An important observation is the high rate of adjuvant therapy administration in all three cohorts ODP, RDP, and LDP, which occurred in over 70% of cases. Candidacy for adjuvant therapy is commonly predicated on overall patient performance status and satisfactory recovery from the surgical procedure [23]. The overall rate of adjuvant therapy in this study is encouraging and echoes the rate reported in the literature suggesting non-inferiority of minimally invasive platforms compared to ODP [22].

Ultimately, overall survival was similar between the three groups and comparable with published reports from high-volume pancreatic cancer centers [5]. Although this is an unmatched cohort analyzing three different surgical techniques, we attempted to control for major confounding factors in our Cox model. The outcomes obtained in the RDP group suggest a valuable role for this surgical modality, even in the setting of PDAC.
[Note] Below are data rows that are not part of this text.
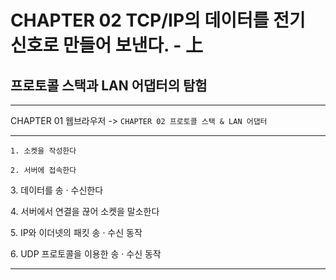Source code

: # CHAPTER 02 TCP/IP의 데이터를 전기 신호로 만들어 보낸다. - 上

## 프로토콜 스택과 LAN 어댑터의 탐험


---

CHAPTER 01 웹브라우저 -> `CHAPTER 02 프로토콜 스택 & LAN 어댑터`

---
`1. 소켓을 작성한다`

`2. 서버에 접속한다`

3\. 데이터를 송 · 수신한다

4\. 서버에서 연결을 끊어 소켓을 말소한다

5\. IP와 이더넷의 패킷 송 · 수신 동작

6\. UDP 프로토콜을 이용한 송 · 수신 동작

---
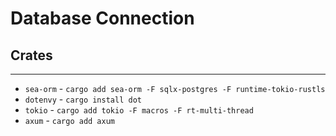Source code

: 
# Database Connection

## Crates
---

- `sea-orm` - `cargo add sea-orm -F sqlx-postgres -F runtime-tokio-rustls`
- `dotenvy` - `cargo install dot`
- `tokio` - `cargo add tokio -F macros -F rt-multi-thread`
- `axum` - `cargo add axum`
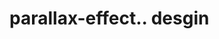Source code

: # parallax-effect.. desgin                                                                                                                                                                                                                                                                                                                                    
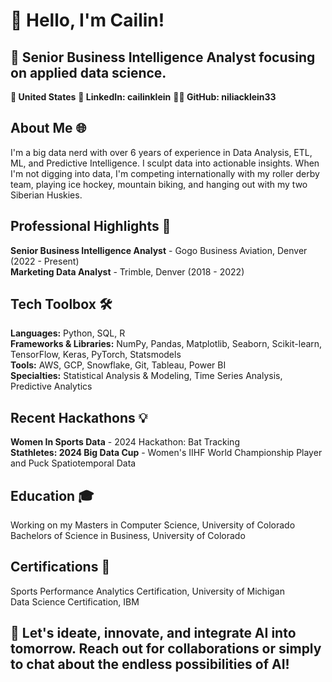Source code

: # 👋 Hello, I'm Cailin!

## 🚀 Senior Business Intelligence Analyst focusing on applied data science.

**📍 United States**     **🔗 LinkedIn: cailinklein**     **👩‍💻 GitHub: niliacklein33**

## **About Me 🌐**
I'm a big data nerd with over 6 years of experience in Data Analysis, ETL, ML, and Predictive Intelligence. I sculpt data into actionable insights.
When I'm not digging into data, I'm competing internationally with my roller derby team, playing ice hockey, mountain biking, and hanging out with my two Siberian Huskies.

## **Professional Highlights 🌟**
**Senior Business Intelligence Analyst** - Gogo Business Aviation, Denver (2022 - Present)  
**Marketing Data Analyst** - Trimble, Denver (2018 - 2022)

## **Tech Toolbox 🛠️**
**Languages:** Python, SQL, R  
**Frameworks & Libraries:** NumPy, Pandas, Matplotlib, Seaborn, Scikit-learn, TensorFlow, Keras, PyTorch, Statsmodels  
**Tools:** AWS, GCP, Snowflake, Git, Tableau, Power BI  
**Specialties:** Statistical Analysis & Modeling, Time Series Analysis, Predictive Analytics

## **Recent Hackathons 💡**
**Women In Sports Data** - 2024 Hackathon: Bat Tracking  
**Stathletes: 2024 Big Data Cup** - Women's IIHF World Championship Player and Puck Spatiotemporal Data

## **Education 🎓**
Working on my Masters in Computer Science, University of Colorado  
Bachelors of Science in Business, University of Colorado

## **Certifications 📜**
Sports Performance Analytics Certification, University of Michigan  
Data Science Certification, IBM

## 🔗 Let's ideate, innovate, and integrate AI into tomorrow. Reach out for collaborations or simply to chat about the endless possibilities of AI!
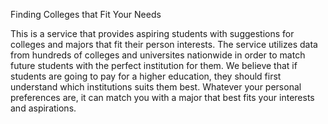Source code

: Finding Colleges that Fit Your Needs

This is a service that provides aspiring students with suggestions for colleges and majors that fit their person interests. The service utilizes data from hundreds of colleges and universites nationwide in order to match future students with the perfect institution for them. We believe that if students are going to pay for a higher education, they should first understand which institutions suits them best. Whatever your personal preferences are, it can match you with a major that best fits your interests and aspirations.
This analysis has several important limitations. First, as a retrospective study, it is subject to the inherent bias of this study design. Second, a significant portion of the ODP cohort underwent vascular resection in a disproportional ratio compared to RDP and LDP. Most of the vascular resections involved the PV/SMV vessels and were done for centrally located pancreatic lesions. Therefore, at least a portion of the ODP group underwent more extensive surgery than the RDP and LDP. Third, the limited number of LDP included in this study hinders the conclusions derived from the comparison of LDP with RDP and ODP in both the univariate and Cox model. Fourth, the NAT regimens and selection criteria evolved during the study period, and no definitive conclusion can be made on the role of NAT in distal PDAC. Fifth, the exclusion of T4 lesions (AJCC8th)—as an attempt to limit contamination from very large tumors requiring multivisceral resection—limits the generalizability of this study.

In conclusion, this limited institutional series suggests that RDP is safe and feasible in well-selected left-sided PDAC when performed by experienced pancreatic surgeons in a high-volume pancreatic center. Moreover, RDP was not inferior to ODP and LDP in oncology-specific outcomes and overall survival. Further studies evaluating the merits of MIS pancreatic surgery for PDAC should strive to separate the robotic platform from the purely laparoscopic-assisted technique as a growing body of evidence suggests that more favorable outcomes are associated with RDP compared to LDP.